As an agency focused on stronger families and a fair, just child welfare system, we applaud Keith Alford’s efforts to create understanding and dialogue around people’s real experiences.

Read this interview with Dr. Alford to learn more about his “room-for-all” approach to EDI, education and work with children and families here.

Congressman Danny Davis

Danny K. Davis is an American politician who has served as the U.S. Representative from the 7th congressional district of Illinois for 24 years. Prior to joining the U.S. House of Representatives, Davis was active in local politics during much of the time Harold Washington was Chicago’s Mayor, sitting on the Cook County Board of Commissioners for seven years (1990 – 1997) and serving on the Chicago City Council as Alderman of the 29th Ward (1979-1990) for 11 years. 

Known for his work as an effective legislator, community organizer, civil rights advocate, and educator, Congressman Davis has demonstrated a longstanding commitment to advancing progressive public policies on healthcare, child and family welfare, disability rights, immigration, job creation, housingpoverty, and criminal justice reform. At the forefront of his efforts is his concern for young people, including older children in foster care. 

In 2020, he sponsored the bipartisan Supporting Foster Youth and Families through the Pandemic Act, which expanded access to critical support for vulnerable youth and families impacted by COVID-19, especially older children who will soon age out of foster care or are at risk of experiencing homelessness. The provisions of the Act were included in the Consolidated Appropriations Act of 2021 which passed Congress in December.

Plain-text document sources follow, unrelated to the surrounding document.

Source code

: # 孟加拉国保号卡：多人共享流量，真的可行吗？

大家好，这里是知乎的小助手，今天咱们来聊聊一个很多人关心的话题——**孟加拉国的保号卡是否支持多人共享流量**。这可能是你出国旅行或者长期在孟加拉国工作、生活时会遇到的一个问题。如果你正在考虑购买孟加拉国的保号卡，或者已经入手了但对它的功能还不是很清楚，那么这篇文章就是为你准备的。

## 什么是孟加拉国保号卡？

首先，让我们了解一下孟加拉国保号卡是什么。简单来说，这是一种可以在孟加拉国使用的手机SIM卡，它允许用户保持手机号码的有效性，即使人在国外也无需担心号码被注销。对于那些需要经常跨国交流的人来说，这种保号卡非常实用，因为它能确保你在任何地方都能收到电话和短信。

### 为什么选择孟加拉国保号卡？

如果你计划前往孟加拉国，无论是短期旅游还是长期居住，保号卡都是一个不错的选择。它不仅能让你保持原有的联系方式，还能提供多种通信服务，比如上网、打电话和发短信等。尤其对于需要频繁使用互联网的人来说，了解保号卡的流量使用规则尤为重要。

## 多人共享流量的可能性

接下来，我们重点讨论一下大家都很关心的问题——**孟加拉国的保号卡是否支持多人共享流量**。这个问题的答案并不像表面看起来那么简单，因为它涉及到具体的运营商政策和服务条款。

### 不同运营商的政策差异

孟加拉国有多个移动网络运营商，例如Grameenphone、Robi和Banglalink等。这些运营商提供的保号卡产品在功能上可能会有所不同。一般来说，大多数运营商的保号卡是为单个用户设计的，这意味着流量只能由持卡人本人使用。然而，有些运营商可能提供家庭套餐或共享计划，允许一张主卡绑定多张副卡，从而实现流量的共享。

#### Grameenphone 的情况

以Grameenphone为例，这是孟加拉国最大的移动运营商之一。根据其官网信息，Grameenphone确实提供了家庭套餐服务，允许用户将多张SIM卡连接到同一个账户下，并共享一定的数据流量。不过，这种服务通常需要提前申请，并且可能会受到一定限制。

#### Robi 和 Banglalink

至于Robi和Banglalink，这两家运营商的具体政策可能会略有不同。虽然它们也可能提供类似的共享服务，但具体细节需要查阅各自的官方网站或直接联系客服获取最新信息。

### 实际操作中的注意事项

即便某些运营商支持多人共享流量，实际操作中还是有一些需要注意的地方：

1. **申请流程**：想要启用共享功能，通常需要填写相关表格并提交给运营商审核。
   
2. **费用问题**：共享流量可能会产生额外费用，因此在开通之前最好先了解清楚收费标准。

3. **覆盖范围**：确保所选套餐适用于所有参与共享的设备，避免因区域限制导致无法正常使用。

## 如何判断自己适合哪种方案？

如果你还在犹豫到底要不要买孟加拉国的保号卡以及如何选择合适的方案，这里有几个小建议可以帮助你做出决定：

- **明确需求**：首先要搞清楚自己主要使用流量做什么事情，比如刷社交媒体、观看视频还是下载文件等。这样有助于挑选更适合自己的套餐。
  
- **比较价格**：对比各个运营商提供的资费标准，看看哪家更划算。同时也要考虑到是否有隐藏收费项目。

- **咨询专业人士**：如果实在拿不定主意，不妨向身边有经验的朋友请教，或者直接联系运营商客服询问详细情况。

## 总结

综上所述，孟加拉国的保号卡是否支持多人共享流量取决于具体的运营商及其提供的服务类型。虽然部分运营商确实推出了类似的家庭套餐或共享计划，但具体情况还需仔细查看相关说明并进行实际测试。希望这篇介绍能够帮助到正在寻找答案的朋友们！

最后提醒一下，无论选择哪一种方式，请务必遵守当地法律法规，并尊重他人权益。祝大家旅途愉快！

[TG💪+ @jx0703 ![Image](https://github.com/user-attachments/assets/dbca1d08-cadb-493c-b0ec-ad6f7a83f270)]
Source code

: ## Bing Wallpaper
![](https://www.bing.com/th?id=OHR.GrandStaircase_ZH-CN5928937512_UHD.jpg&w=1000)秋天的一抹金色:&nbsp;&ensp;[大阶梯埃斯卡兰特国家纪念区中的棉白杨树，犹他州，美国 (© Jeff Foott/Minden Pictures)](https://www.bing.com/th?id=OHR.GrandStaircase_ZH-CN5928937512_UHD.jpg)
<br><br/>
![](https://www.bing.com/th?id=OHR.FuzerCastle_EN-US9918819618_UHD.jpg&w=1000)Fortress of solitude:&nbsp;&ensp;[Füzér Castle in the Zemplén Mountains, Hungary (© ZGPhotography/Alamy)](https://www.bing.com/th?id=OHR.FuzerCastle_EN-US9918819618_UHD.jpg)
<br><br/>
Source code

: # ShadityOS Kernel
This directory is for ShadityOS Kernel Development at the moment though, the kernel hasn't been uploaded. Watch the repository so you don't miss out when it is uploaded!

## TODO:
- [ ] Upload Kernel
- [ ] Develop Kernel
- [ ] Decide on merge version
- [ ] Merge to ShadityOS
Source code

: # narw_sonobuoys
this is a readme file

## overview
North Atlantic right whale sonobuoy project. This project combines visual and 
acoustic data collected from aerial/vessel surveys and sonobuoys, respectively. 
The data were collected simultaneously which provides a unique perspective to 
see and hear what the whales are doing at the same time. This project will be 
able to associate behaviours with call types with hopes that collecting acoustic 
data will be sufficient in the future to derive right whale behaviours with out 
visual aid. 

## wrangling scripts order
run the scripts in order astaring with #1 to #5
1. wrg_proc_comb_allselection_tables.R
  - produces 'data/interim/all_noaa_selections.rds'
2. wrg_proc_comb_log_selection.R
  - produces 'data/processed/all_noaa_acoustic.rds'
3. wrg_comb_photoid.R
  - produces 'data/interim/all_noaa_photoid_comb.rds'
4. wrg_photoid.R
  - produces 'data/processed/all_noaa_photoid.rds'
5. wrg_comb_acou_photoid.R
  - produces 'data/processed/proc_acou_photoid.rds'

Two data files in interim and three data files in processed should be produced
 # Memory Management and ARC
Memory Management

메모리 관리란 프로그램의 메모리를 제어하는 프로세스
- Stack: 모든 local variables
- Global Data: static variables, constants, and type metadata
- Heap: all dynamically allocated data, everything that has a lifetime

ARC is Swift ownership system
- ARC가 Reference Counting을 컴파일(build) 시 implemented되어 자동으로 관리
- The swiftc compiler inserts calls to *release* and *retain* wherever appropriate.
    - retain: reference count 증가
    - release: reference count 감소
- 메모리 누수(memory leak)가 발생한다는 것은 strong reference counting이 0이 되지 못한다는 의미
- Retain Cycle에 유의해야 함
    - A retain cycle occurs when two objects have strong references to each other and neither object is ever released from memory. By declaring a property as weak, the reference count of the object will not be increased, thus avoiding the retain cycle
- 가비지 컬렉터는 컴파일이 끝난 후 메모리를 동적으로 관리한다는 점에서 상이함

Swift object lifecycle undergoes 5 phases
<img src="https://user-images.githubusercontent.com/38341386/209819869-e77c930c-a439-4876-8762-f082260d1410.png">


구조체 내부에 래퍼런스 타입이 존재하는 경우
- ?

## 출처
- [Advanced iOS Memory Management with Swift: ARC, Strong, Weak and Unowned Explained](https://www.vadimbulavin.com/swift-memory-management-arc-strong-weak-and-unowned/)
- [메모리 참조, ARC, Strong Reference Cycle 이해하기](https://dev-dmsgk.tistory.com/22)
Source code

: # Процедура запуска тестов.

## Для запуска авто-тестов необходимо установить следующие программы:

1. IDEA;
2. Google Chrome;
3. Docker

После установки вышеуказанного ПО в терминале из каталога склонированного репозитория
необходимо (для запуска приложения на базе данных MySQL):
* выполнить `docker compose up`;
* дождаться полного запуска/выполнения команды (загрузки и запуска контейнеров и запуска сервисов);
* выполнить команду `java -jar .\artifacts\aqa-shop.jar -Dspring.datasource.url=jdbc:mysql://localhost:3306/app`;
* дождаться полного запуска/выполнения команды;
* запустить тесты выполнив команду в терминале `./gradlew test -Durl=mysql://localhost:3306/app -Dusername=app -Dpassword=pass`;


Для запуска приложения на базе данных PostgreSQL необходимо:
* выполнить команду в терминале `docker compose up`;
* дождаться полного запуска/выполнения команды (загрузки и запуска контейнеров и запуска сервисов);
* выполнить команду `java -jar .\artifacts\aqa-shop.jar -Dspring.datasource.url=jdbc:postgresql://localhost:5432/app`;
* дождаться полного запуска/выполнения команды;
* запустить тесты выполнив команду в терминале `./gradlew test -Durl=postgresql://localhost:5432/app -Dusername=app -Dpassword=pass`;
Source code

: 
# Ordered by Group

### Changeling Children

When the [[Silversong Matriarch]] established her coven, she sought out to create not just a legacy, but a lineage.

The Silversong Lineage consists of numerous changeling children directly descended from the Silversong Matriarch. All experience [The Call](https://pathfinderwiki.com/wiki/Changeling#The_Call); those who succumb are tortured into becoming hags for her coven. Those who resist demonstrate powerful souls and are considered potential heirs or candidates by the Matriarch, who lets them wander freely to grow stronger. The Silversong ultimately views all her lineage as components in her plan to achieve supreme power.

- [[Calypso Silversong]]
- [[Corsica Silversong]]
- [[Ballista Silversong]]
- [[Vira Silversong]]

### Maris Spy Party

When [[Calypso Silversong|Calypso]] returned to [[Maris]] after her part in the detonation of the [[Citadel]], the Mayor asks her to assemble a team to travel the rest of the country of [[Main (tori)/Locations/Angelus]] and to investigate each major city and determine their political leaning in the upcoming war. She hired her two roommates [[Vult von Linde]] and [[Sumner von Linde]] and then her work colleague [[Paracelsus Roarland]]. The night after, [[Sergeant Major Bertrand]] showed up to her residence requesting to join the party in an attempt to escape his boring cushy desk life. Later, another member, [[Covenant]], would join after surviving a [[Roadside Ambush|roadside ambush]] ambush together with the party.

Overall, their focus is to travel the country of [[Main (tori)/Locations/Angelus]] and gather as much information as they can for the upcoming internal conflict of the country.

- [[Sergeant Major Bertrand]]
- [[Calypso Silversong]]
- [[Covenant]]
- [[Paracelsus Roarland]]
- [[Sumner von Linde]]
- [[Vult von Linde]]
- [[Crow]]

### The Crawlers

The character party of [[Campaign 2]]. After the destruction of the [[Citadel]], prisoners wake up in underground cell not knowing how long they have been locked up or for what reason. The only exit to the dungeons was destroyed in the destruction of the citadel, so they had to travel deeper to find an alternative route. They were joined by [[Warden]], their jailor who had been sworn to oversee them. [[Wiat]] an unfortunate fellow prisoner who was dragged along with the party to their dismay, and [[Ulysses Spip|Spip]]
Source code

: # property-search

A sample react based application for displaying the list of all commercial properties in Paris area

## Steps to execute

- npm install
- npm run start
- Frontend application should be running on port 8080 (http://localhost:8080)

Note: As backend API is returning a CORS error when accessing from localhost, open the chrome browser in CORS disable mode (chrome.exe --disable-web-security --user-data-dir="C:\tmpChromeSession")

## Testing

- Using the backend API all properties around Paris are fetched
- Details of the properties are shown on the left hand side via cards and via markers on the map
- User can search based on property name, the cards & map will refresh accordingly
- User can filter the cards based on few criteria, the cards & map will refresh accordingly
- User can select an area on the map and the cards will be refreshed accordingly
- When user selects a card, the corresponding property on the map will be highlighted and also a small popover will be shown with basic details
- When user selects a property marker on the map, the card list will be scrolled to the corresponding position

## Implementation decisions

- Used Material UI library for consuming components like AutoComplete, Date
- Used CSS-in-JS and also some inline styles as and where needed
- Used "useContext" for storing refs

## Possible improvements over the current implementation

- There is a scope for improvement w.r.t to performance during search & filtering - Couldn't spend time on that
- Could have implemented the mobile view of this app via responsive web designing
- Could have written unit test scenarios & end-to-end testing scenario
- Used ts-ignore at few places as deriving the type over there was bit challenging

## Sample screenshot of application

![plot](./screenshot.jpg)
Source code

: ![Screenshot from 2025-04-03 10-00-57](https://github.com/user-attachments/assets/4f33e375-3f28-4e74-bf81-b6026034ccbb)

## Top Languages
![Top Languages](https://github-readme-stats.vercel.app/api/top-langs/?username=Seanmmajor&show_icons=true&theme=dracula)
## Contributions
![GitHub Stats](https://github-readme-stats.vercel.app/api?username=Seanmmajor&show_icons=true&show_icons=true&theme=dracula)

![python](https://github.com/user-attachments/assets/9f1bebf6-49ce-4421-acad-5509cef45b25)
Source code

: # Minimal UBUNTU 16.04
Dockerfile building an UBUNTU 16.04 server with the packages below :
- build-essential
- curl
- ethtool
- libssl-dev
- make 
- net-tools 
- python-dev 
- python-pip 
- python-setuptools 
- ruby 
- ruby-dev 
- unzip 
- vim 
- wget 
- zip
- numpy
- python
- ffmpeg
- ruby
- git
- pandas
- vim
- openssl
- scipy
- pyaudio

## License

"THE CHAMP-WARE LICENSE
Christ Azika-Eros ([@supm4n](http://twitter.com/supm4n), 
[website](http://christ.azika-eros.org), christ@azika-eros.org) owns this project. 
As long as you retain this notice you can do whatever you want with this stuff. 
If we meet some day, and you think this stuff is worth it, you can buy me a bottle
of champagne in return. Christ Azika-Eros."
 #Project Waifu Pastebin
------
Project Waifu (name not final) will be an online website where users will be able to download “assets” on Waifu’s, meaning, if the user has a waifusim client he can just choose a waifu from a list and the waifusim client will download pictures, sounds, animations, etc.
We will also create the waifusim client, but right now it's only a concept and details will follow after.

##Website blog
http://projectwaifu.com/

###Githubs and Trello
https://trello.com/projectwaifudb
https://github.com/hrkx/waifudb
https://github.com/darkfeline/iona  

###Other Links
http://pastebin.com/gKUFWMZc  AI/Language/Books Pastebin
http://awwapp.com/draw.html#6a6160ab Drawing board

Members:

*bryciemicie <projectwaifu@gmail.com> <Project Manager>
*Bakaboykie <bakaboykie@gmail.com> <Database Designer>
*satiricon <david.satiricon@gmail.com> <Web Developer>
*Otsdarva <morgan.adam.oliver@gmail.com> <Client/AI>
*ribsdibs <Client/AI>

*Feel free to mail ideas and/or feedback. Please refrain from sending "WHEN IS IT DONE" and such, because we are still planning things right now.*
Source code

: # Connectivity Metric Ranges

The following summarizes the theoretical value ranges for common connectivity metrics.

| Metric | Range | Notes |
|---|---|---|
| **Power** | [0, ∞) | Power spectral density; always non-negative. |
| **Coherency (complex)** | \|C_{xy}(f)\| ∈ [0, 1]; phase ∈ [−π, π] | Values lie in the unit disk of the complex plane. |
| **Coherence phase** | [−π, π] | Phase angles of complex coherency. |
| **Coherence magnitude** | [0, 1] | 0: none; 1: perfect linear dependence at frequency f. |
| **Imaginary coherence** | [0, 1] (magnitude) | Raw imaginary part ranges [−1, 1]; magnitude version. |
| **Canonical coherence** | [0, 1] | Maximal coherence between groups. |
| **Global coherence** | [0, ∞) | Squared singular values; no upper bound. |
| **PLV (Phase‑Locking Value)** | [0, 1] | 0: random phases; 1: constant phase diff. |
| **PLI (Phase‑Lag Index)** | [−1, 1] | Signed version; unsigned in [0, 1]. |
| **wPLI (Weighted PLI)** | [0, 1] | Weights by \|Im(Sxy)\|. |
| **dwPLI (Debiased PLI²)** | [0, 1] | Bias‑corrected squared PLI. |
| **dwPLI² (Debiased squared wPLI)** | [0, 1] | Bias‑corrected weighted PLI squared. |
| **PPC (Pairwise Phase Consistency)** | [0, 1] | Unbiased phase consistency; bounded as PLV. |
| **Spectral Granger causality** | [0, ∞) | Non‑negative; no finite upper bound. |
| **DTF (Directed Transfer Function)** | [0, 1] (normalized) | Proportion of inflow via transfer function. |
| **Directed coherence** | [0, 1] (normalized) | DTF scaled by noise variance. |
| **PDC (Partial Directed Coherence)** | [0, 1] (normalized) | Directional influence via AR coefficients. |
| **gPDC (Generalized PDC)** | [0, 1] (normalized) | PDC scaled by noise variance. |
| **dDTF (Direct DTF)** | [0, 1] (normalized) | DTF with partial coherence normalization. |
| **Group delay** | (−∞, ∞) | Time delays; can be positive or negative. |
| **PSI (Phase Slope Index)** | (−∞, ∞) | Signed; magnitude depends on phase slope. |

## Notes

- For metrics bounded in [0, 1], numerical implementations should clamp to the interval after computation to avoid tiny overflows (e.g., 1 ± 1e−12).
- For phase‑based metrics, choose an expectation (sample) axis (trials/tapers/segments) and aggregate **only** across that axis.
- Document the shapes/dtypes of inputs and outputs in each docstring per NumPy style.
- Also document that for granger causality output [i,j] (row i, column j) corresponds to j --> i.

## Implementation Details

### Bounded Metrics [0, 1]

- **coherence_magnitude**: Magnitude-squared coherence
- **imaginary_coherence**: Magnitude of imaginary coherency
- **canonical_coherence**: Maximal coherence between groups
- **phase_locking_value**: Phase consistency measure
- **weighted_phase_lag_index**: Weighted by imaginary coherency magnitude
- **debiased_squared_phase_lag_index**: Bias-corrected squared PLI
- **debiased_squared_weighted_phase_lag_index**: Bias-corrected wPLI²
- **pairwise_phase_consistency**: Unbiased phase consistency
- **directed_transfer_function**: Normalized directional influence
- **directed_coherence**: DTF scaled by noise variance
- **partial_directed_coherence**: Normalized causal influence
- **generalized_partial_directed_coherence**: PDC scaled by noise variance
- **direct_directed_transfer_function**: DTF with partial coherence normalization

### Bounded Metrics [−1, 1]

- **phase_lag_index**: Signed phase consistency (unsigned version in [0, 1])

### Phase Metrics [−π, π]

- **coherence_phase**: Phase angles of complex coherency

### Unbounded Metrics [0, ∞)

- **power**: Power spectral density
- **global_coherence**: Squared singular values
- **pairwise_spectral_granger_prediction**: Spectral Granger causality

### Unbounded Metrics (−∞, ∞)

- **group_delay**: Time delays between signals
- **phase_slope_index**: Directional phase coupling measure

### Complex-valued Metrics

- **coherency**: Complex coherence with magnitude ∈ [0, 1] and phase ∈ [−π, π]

Congressman Davis was born September 6, 1941 in Parkdale, Arkansas. After receiving a B.A. in history from Arkansas Agricultural, Mechanical and Normal College (now the University of Arkansas at Pine Bluff) in 1961, he moved to the westside of Chicago, where his still lives todayCongressman Davis subsequently earned his master’s degree respectively from Chicago State University and his doctorate from the Union Institute in Cincinnati, Ohio.  

As an organization that is committed to supporting youth and families who are struggling, we appreciate Congressman Danny Davis for his ongoing advocacy on behalf of children and families in Illinois and across the country.